(Recorded data)

◆ ◆ ◆ ◆

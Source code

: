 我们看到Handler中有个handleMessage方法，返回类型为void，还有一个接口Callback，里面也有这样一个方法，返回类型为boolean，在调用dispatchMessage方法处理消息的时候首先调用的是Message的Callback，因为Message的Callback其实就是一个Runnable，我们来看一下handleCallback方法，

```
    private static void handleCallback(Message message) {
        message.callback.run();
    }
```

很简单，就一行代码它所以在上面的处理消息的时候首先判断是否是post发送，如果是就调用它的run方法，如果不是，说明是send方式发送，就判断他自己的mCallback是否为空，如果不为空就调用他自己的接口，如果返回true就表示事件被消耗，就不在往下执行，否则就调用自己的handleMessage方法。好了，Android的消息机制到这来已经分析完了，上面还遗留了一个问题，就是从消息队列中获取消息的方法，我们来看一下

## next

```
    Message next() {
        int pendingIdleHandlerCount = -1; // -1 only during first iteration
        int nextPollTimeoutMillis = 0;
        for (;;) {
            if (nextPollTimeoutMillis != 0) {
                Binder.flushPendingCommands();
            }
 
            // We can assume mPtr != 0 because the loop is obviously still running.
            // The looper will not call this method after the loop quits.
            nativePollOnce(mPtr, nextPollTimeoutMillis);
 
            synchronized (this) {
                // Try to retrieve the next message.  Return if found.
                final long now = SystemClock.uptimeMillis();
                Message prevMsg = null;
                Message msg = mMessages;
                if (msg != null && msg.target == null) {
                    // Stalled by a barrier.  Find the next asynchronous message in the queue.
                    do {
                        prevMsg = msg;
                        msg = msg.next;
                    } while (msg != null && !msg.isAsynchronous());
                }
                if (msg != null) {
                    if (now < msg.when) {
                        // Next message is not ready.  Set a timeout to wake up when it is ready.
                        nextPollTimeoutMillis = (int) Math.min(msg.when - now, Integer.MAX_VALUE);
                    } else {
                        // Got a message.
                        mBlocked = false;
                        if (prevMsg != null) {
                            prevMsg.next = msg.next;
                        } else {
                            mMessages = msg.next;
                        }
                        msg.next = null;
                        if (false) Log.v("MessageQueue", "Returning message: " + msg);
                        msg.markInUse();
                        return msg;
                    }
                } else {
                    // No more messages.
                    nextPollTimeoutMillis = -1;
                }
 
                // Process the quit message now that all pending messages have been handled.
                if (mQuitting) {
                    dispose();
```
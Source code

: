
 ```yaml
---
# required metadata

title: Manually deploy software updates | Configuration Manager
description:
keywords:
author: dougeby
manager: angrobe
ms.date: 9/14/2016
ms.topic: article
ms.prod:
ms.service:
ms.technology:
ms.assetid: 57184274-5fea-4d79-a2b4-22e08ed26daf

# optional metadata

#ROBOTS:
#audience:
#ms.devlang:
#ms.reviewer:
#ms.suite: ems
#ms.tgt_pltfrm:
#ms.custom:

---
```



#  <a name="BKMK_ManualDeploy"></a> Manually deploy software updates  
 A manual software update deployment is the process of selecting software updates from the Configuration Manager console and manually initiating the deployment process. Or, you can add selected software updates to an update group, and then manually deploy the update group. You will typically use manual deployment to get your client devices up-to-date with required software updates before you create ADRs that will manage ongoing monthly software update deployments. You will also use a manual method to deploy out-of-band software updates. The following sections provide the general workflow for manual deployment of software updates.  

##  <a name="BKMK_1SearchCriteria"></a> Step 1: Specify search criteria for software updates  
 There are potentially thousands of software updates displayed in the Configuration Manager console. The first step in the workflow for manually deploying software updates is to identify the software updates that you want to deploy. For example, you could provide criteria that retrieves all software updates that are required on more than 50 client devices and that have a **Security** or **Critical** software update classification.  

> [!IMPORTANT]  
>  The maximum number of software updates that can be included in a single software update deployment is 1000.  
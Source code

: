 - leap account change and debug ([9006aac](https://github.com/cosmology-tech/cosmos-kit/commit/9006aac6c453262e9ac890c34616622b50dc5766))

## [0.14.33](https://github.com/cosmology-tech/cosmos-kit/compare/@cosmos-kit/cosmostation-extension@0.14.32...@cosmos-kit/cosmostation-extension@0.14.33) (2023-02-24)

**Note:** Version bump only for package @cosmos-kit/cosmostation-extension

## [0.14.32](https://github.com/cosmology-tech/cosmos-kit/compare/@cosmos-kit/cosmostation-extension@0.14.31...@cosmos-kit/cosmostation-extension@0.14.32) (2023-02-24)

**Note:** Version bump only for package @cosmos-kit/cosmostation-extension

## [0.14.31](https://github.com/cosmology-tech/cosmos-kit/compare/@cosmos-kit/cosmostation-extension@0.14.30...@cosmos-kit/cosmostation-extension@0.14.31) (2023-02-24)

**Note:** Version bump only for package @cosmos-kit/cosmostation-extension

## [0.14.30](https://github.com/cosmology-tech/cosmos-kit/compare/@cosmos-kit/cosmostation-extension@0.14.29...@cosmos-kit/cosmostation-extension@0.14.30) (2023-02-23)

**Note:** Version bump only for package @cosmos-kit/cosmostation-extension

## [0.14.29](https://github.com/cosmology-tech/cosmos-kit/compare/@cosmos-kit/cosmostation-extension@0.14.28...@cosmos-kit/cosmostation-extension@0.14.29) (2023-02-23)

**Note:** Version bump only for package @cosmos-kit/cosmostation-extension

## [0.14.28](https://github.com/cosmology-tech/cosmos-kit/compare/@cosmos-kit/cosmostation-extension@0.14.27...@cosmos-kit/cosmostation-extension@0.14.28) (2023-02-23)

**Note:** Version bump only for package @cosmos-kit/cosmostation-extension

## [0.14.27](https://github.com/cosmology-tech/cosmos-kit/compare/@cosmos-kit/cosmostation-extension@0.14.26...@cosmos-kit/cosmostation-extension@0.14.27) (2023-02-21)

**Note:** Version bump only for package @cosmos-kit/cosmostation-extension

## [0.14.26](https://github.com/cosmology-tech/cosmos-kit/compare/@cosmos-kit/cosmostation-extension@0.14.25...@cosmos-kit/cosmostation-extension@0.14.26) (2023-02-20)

◆ ◆ ◆ ◆

TASK STATEMENT -
All of the records go in your answer, copied exactly.

RESPONSE TO THIS TASK -
Source code

: 我们看到Handler中有个handleMessage方法，返回类型为void，还有一个接口Callback，里面也有这样一个方法，返回类型为boolean，在调用dispatchMessage方法处理消息的时候首先调用的是Message的Callback，因为Message的Callback其实就是一个Runnable，我们来看一下handleCallback方法，

```
    private static void handleCallback(Message message) {
        message.callback.run();
    }
```

很简单，就一行代码它所以在上面的处理消息的时候首先判断是否是post发送，如果是就调用它的run方法，如果不是，说明是send方式发送，就判断他自己的mCallback是否为空，如果不为空就调用他自己的接口，如果返回true就表示事件被消耗，就不在往下执行，否则就调用自己的handleMessage方法。好了，Android的消息机制到这来已经分析完了，上面还遗留了一个问题，就是从消息队列中获取消息的方法，我们来看一下

## next

```
    Message next() {
        int pendingIdleHandlerCount = -1; // -1 only during first iteration
        int nextPollTimeoutMillis = 0;
        for (;;) {
            if (nextPollTimeoutMillis != 0) {
                Binder.flushPendingCommands();
            }
 
            // We can assume mPtr != 0 because the loop is obviously still running.
            // The looper will not call this method after the loop quits.
            nativePollOnce(mPtr, nextPollTimeoutMillis);
 
            synchronized (this) {
                // Try to retrieve the next message.  Return if found.
                final long now = SystemClock.uptimeMillis();
                Message prevMsg = null;
                Message msg = mMessages;
                if (msg != null && msg.target == null) {
                    // Stalled by a barrier.  Find the next asynchronous message in the queue.
                    do {
                        prevMsg = msg;
                        msg = msg.next;
                    } while (msg != null && !msg.isAsynchronous());
                }
                if (msg != null) {
                    if (now < msg.when) {
                        // Next message is not ready.  Set a timeout to wake up when it is ready.
                        nextPollTimeoutMillis = (int) Math.min(msg.when - now, Integer.MAX_VALUE);
                    } else {
                        // Got a message.
                        mBlocked = false;
                        if (prevMsg != null) {
                            prevMsg.next = msg.next;
                        } else {
                            mMessages = msg.next;
                        }
                        msg.next = null;
                        if (false) Log.v("MessageQueue", "Returning message: " + msg);
                        msg.markInUse();
                        return msg;
                    }
                } else {
                    // No more messages.
                    nextPollTimeoutMillis = -1;
                }
 
                // Process the quit message now that all pending messages have been handled.
                if (mQuitting) {
                    dispose();
```
Source code

:
 ```yaml
---
# required metadata

title: Manually deploy software updates | Configuration Manager
description:
keywords:
author: dougeby
manager: angrobe
ms.date: 9/14/2016
ms.topic: article
ms.prod:
ms.service:
ms.technology:
ms.assetid: 57184274-5fea-4d79-a2b4-22e08ed26daf

# optional metadata

#ROBOTS:
#audience:
#ms.devlang:
#ms.reviewer:
#ms.suite: ems
#ms.tgt_pltfrm:
#ms.custom:

---
```



#  <a name="BKMK_ManualDeploy"></a> Manually deploy software updates  
 A manual software update deployment is the process of selecting software updates from the Configuration Manager console and manually initiating the deployment process. Or, you can add selected software updates to an update group, and then manually deploy the update group. You will typically use manual deployment to get your client devices up-to-date with required software updates before you create ADRs that will manage ongoing monthly software update deployments. You will also use a manual method to deploy out-of-band software updates. The following sections provide the general workflow for manual deployment of software updates.  

##  <a name="BKMK_1SearchCriteria"></a> Step 1: Specify search criteria for software updates  
 There are potentially thousands of software updates displayed in the Configuration Manager console. The first step in the workflow for manually deploying software updates is to identify the software updates that you want to deploy. For example, you could provide criteria that retrieves all software updates that are required on more than 50 client devices and that have a **Security** or **Critical** software update classification.  

> [!IMPORTANT]  
>  The maximum number of software updates that can be included in a single software update deployment is 1000.  
Source code

: - leap account change and debug ([9006aac](https://github.com/cosmology-tech/cosmos-kit/commit/9006aac6c453262e9ac890c34616622b50dc5766))

## [0.14.33](https://github.com/cosmology-tech/cosmos-kit/compare/@cosmos-kit/cosmostation-extension@0.14.32...@cosmos-kit/cosmostation-extension@0.14.33) (2023-02-24)

**Note:** Version bump only for package @cosmos-kit/cosmostation-extension

## [0.14.32](https://github.com/cosmology-tech/cosmos-kit/compare/@cosmos-kit/cosmostation-extension@0.14.31...@cosmos-kit/cosmostation-extension@0.14.32) (2023-02-24)

**Note:** Version bump only for package @cosmos-kit/cosmostation-extension

## [0.14.31](https://github.com/cosmology-tech/cosmos-kit/compare/@cosmos-kit/cosmostation-extension@0.14.30...@cosmos-kit/cosmostation-extension@0.14.31) (2023-02-24)

**Note:** Version bump only for package @cosmos-kit/cosmostation-extension

## [0.14.30](https://github.com/cosmology-tech/cosmos-kit/compare/@cosmos-kit/cosmostation-extension@0.14.29...@cosmos-kit/cosmostation-extension@0.14.30) (2023-02-23)

**Note:** Version bump only for package @cosmos-kit/cosmostation-extension

## [0.14.29](https://github.com/cosmology-tech/cosmos-kit/compare/@cosmos-kit/cosmostation-extension@0.14.28...@cosmos-kit/cosmostation-extension@0.14.29) (2023-02-23)

**Note:** Version bump only for package @cosmos-kit/cosmostation-extension

## [0.14.28](https://github.com/cosmology-tech/cosmos-kit/compare/@cosmos-kit/cosmostation-extension@0.14.27...@cosmos-kit/cosmostation-extension@0.14.28) (2023-02-23)

**Note:** Version bump only for package @cosmos-kit/cosmostation-extension

## [0.14.27](https://github.com/cosmology-tech/cosmos-kit/compare/@cosmos-kit/cosmostation-extension@0.14.26...@cosmos-kit/cosmostation-extension@0.14.27) (2023-02-21)

**Note:** Version bump only for package @cosmos-kit/cosmostation-extension

## [0.14.26](https://github.com/cosmology-tech/cosmos-kit/compare/@cosmos-kit/cosmostation-extension@0.14.25...@cosmos-kit/cosmostation-extension@0.14.26) (2023-02-20)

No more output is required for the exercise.